I think the intent of the problem would be to find the non-trivial solution, or perhaps both the trivial and non-trivial solutions

 

[ehild]

Shhhhhh! Not so loud! It was a hint directed to Rugile, it's his homework task.[/color]

What you suggested was the first idea of the OP :

The Attempt at a Solution

For the voltages to be equal, the voltage drop across the inductor and capacitor in parallel should be 0.

which is wrong.
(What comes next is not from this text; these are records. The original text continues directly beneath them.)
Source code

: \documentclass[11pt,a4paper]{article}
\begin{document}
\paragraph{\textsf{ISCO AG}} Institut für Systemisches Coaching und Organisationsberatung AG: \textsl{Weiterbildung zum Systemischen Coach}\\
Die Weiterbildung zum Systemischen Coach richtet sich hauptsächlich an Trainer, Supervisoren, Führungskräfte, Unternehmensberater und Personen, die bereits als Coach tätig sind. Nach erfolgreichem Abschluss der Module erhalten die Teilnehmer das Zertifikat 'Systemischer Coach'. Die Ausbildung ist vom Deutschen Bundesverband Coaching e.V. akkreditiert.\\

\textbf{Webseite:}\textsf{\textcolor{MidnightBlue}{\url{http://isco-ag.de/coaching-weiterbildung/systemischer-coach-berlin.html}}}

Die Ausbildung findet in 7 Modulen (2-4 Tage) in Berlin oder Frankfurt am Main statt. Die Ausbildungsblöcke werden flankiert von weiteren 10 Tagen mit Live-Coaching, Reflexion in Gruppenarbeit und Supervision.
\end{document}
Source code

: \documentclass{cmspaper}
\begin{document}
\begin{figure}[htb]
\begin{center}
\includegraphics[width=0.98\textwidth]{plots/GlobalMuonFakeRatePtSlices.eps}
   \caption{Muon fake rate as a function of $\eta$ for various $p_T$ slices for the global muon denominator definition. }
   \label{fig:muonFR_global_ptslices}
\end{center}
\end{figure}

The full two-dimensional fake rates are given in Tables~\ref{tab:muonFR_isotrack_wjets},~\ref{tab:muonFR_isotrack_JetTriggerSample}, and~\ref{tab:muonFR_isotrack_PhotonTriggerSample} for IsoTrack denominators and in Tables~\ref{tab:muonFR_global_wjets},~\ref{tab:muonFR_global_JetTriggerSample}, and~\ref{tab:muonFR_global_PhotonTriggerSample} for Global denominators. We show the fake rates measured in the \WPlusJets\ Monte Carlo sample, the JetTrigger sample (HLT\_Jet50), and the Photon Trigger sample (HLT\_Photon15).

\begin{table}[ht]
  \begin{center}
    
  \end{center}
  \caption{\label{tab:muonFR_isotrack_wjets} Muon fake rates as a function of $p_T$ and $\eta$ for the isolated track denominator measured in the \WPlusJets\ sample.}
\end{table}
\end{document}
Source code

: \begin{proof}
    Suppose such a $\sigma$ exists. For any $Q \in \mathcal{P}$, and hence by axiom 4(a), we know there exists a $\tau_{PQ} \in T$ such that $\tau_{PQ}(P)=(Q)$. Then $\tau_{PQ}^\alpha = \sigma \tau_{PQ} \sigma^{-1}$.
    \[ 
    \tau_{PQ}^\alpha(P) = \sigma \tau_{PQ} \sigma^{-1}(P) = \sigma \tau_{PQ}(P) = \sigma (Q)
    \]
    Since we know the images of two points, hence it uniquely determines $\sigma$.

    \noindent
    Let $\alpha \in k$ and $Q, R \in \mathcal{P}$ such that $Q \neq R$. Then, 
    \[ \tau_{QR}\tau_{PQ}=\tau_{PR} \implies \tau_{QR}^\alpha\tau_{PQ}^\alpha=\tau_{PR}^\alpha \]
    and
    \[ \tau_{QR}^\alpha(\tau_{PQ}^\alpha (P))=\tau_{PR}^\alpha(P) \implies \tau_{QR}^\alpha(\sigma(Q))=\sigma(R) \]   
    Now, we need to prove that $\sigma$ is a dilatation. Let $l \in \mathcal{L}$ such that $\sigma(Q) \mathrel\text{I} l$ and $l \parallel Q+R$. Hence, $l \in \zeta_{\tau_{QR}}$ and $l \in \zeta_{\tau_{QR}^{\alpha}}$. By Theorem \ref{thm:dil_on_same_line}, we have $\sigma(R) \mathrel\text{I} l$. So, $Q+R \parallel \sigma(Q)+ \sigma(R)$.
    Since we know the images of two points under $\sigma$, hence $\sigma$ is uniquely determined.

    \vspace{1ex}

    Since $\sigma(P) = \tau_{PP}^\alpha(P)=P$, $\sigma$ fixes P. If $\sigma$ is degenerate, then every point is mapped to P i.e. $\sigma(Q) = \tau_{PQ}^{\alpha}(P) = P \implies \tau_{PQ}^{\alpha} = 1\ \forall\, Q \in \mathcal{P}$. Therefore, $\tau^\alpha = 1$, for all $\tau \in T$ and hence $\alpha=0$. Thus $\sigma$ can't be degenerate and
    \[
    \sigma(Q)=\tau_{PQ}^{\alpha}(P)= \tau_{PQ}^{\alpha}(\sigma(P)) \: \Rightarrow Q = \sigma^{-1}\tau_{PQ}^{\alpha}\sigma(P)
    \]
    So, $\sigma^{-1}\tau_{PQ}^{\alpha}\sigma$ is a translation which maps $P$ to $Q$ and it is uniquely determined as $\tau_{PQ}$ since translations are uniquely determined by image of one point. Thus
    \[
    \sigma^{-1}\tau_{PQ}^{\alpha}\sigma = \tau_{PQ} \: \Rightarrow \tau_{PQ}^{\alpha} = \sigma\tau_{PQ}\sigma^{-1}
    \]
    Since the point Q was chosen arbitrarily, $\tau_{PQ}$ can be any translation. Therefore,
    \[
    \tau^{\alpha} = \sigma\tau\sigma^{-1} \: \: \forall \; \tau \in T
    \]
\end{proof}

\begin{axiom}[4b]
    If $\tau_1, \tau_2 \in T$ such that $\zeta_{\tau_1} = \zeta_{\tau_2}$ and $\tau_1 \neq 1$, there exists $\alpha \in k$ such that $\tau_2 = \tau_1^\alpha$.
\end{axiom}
If UBD is zero, UAB=UAD, but from the fact that the voltmeter measures equal voltages between A , B and A , D does not follow that UBD=0. Can you imagine something else, not so trivial?

ehild

 

[Rugile]

Thank you for all the answers!

So it does in fact have nothing to do with the resonance?

Why is the voltage the same when L = 0? Is it because of the phase shift?

This is really confusing! I don't really see any other way than UBD being zero. It seems pretty reasonable to me!

 

[ehild]

Thank you for all the answers!

So it does in fact have nothing to do with the resonance?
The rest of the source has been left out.